We can deduce, from the given restrictions, that any valid sequence of length $n$ will start with a $0$ followed by either $10$ or $110$. Let $f(n)$ be the number of valid (meaning: the sequence contains 0s and 1s, starts and ends with both 0, and there are no two consecutive 0s and no three consecutive 1s) sequences of length $n$.

Then we can define a recursive function $f(n) = f(n-3) + f(n-2)$, with $n \ge 3$ (because otherwise, the sequence would contain only 0s and this is not allowed due to the give conditions).

We derived the recursive function, since for any valid sequence of length $n$, you can append either $10$ or $110$ to return to the starting position, 0, and the resulting sequence will still satisfy the given conditions.

It is easy to find $f(3) = 1$ since the only possible valid sequence is $010$. $f(4)=1$ since the only possible valid sequence is $0110$. $f(5)=1$ since the only possible valid sequence is $01010$.

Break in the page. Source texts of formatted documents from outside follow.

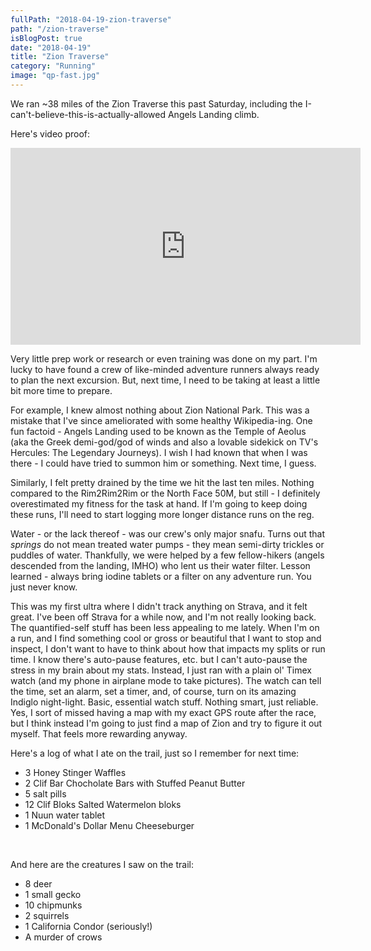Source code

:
 ```yaml
---
fullPath: "2018-04-19-zion-traverse"
path: "/zion-traverse"
isBlogPost: true
date: "2018-04-19"
title: "Zion Traverse"
category: "Running"
image: "qp-fast.jpg"
---
```

We ran ~38 miles of the Zion Traverse this past Saturday, including the I-can't-believe-this-is-actually-allowed Angels Landing climb.

Here's video proof:

<iframe width="560" height="315" src="https://www.youtube.com/embed/Wx7gdmcVaUE?rel=0" frameborder="0" allow="autoplay; encrypted-media" allowfullscreen></iframe>

Very little prep work or research or even training was done on my part. I'm lucky to have found a crew of like-minded adventure runners always ready to plan the next excursion. But, next time, I need to be taking at least a little bit more time to prepare.

For example, I knew almost nothing about Zion National Park. This was a mistake that I've since ameliorated with some healthy Wikipedia-ing. One fun factoid - Angels Landing used to be known as the Temple of Aeolus (aka the Greek demi-god/god of winds and also a lovable sidekick on TV's Hercules: The Legendary Journeys). I wish I had known that when I was there - I could have tried to summon him or something. Next time, I guess.

Similarly, I felt pretty drained by the time we hit the last ten miles. Nothing compared to the Rim2Rim2Rim or the North Face 50M, but still - I definitely overestimated my fitness for the task at hand. If I'm going to keep doing these runs, I'll need to start logging more longer distance runs on the reg.

Water - or the lack thereof - was our crew's only major snafu. Turns out that *springs* do not mean treated water pumps - they mean semi-dirty trickles or puddles of water. Thankfully, we were helped by a few fellow-hikers (angels descended from the landing, IMHO) who lent us their water filter. Lesson learned - always bring iodine tablets or a filter on any adventure run. You just never know.

This was my first ultra where I didn't track anything on Strava, and it felt great. I've been off Strava for a while now, and I'm not really looking back. The quantified-self stuff has been less appealing to me lately. When I'm on a run, and I find something cool or gross or beautiful that I want to stop and inspect, I don't want to have to think about how that impacts my splits or run time. I know there's auto-pause features, etc. but I can't auto-pause the stress in my brain about my stats. Instead, I just ran with a plain ol' Timex watch (and my phone in airplane mode to take pictures). The watch can tell the time, set an alarm, set a timer, and, of course, turn on its amazing Indiglo night-light. Basic, essential watch stuff. Nothing smart, just reliable. Yes, I sort of missed having a map with my exact GPS route after the race, but I think instead I'm going to just find a map of Zion and try to figure it out myself. That feels more rewarding anyway.

Here's a log of what I ate on the trail, just so I remember for next time:

* 3 Honey Stinger Waffles
* 2 Clif Bar Chocholate Bars with Stuffed Peanut Butter
* 5 salt pills
* 12 Clif Bloks Salted Watermelon bloks
* 1 Nuun water tablet
* 1 McDonald's Dollar Menu Cheeseburger

<br />

And here are the creatures I saw on the trail:

* 8 deer
* 1 small gecko
* 10 chipmunks
* 2 squirrels
* 1 California Condor (seriously!)
* A murder of crows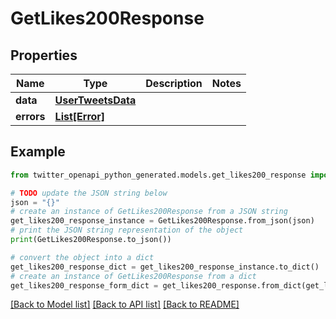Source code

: # GetLikes200Response


## Properties

Name | Type | Description | Notes
------------ | ------------- | ------------- | -------------
**data** | [**UserTweetsData**](UserTweetsData.md) |  | 
**errors** | [**List[Error]**](Error.md) |  | 

## Example

```python
from twitter_openapi_python_generated.models.get_likes200_response import GetLikes200Response

# TODO update the JSON string below
json = "{}"
# create an instance of GetLikes200Response from a JSON string
get_likes200_response_instance = GetLikes200Response.from_json(json)
# print the JSON string representation of the object
print(GetLikes200Response.to_json())

# convert the object into a dict
get_likes200_response_dict = get_likes200_response_instance.to_dict()
# create an instance of GetLikes200Response from a dict
get_likes200_response_form_dict = get_likes200_response.from_dict(get_likes200_response_dict)
```
[[Back to Model list]](../README.md#documentation-for-models) [[Back to API list]](../README.md#documentation-for-api-endpoints) [[Back to README]](../README.md)


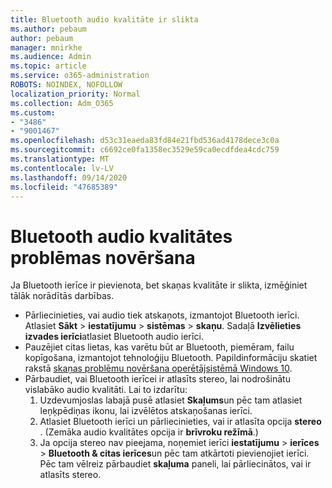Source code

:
 ```yaml
---
title: Bluetooth audio kvalitāte ir slikta
ms.author: pebaum
author: pebaum
manager: mnirkhe
ms.audience: Admin
ms.topic: article
ms.service: o365-administration
ROBOTS: NOINDEX, NOFOLLOW
localization_priority: Normal
ms.collection: Adm_O365
ms.custom:
- "3486"
- "9001467"
ms.openlocfilehash: d53c31eaeda83fd84e21fbd536ad4178dece3c0a
ms.sourcegitcommit: c6692ce0fa1358ec3529e59ca0ecdfdea4cdc759
ms.translationtype: MT
ms.contentlocale: lv-LV
ms.lasthandoff: 09/14/2020
ms.locfileid: "47685389"
---
```

# <a name="fix-bluetooth-audio-quality-issue"></a>Bluetooth audio kvalitātes problēmas novēršana

Ja Bluetooth ierīce ir pievienota, bet skaņas kvalitāte ir slikta, izmēģiniet tālāk norādītās darbības.

- Pārliecinieties, vai audio tiek atskaņots, izmantojot Bluetooth ierīci. Atlasiet **Sākt**  >  **iestatījumu**  >  **sistēmas**  >  **skaņu**. Sadaļā **Izvēlieties izvades ierīci**atlasiet Bluetooth audio ierīci.
- Pauzējiet citas lietas, kas varētu būt ar Bluetooth, piemēram, failu kopīgošana, izmantojot tehnoloģiju Bluetooth. Papildinformāciju skatiet rakstā [skaņas problēmu novēršana operētājsistēmā Windows 10](https://support.microsoft.com/help/4520288/windows-10-fix-sound-problems).
- Pārbaudiet, vai Bluetooth ierīcei ir atlasīts stereo, lai nodrošinātu vislabāko audio kvalitāti. Lai to izdarītu: 
    1. Uzdevumjoslas labajā pusē atlasiet **Skaļums**un pēc tam atlasiet leņķpēdiņas ikonu, lai izvēlētos atskaņošanas ierīci.
    2. Atlasiet Bluetooth ierīci un pārliecinieties, vai ir atlasīta opcija **stereo** . (Zemāka audio kvalitātes opcija ir **brīvroku režīmā**.)
    3. Ja opcija stereo nav pieejama, noņemiet ierīci **iestatījumu**  >  **ierīces**  >  **Bluetooth & citas ierīces**un pēc tam atkārtoti pievienojiet ierīci. Pēc tam vēlreiz pārbaudiet **skaļuma** paneli, lai pārliecinātos, vai ir atlasīts stereo.

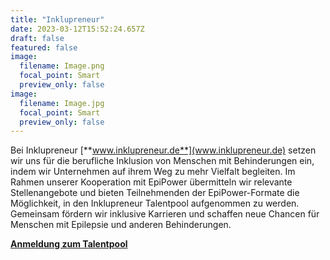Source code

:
 ```yaml
---
title: "Inklupreneur"
date: 2023-03-12T15:52:24.657Z
draft: false
featured: false
image:
  filename: Image.png
  focal_point: Smart
  preview_only: false
image:
  filename: Image.jpg
  focal_point: Smart
  preview_only: false
---
```


Bei Inklupreneur [**www.inklupreneur.de**](www.inklupreneur.de) setzen wir uns für die berufliche Inklusion von Menschen mit Behinderungen ein, indem wir Unternehmen auf ihrem Weg zu mehr Vielfalt begleiten. Im Rahmen unserer Kooperation mit EpiPower übermitteln wir relevante Stellenangebote und bieten Teilnehmenden der EpiPower-Formate die Möglichkeit, in den Inklupreneur Talentpool aufgenommen zu werden. Gemeinsam fördern wir inklusive Karrieren und schaffen neue Chancen für Menschen mit Epilepsie und anderen Behinderungen.

[**Anmeldung zum Talentpool**](https://cloud.seatable.io/dtable/forms/custom/talentprofil-anlegen/)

The recursive sequence is then as follows:

\[f(3)=1\] \[f(4)=1\] \[f(5) = 1\] \[f(6) = 1 + 1 = 2\] \[f(7) = 1 + 1 = 2\] \[f(8) = 1 + 2 = 3\] \[f(9) = 2 + 2 = 4\] \[f(10) = 2 + 3 = 5\] \[f(11) = 3 + 4 = 7\] \[f(12) = 4 + 5 = 9\] \[f(13) = 5 + 7 = 12\] \[f(14) = 7 + 9 = 16\] \[f(15) = 9 + 12 = 21\] \[f(16) = 12 + 16 = 28\] \[f(17) = 16 + 21 = 37\] \[f(18) = 21 + 28 = 49\] \[f(19) = 28 + 37 = 65\]

So, our answer is $\boxed{\text{\bf{(C)}  } 65}$.


Contributors:

~Original Author

~solasky

~BakedPotato66

Solution 2 (casework)

After any particular $0$, the next $0$ in the sequence must appear exactly $2$ or $3$ positions down the line. In this case, we start at position $1$ and end at position $19$, i.e. we move a total of $18$ positions down the line. Therefore, we must add a series of $2$s and $3$s to get $18$. There are a number of ways to do this:

Case 1: nine $2$s - there is only $1$ way to arrange them.

Case 2: two $3$s and six $2$s - there are ${8\choose2} = 28$ ways to arrange them.

Case 3: four $3$s and three $2$s - there are ${7\choose4} = 35$ ways to arrange them.

Case 4: six $3$s - there is only $1$ way to arrange them.

Summing the four cases gives $1+28+35+1=\boxed{\textbf{(C) }65}$.

Solution 3 (casework and blocks)

We can simplify the original problem into a problem where there are $2^{17}$ binary characters with zeros at the beginning and the end. Then, we know that we cannot have a block of 2 zeroes and a block of 3 ones. Thus, our only options are a block of $0$s, $1$s, and $11$s. Now, we use casework:

Case 1: Alternating 1s and 0s. There is simply 1 way to do this: $0101010101010101010$. Now, we note that there cannot be only one block of $11$ in the entire sequence, as there must be zeroes at both ends and if we only include 1 block, of $11$s this cannot be satisfied. This is true for all odd numbers of $11$ blocks.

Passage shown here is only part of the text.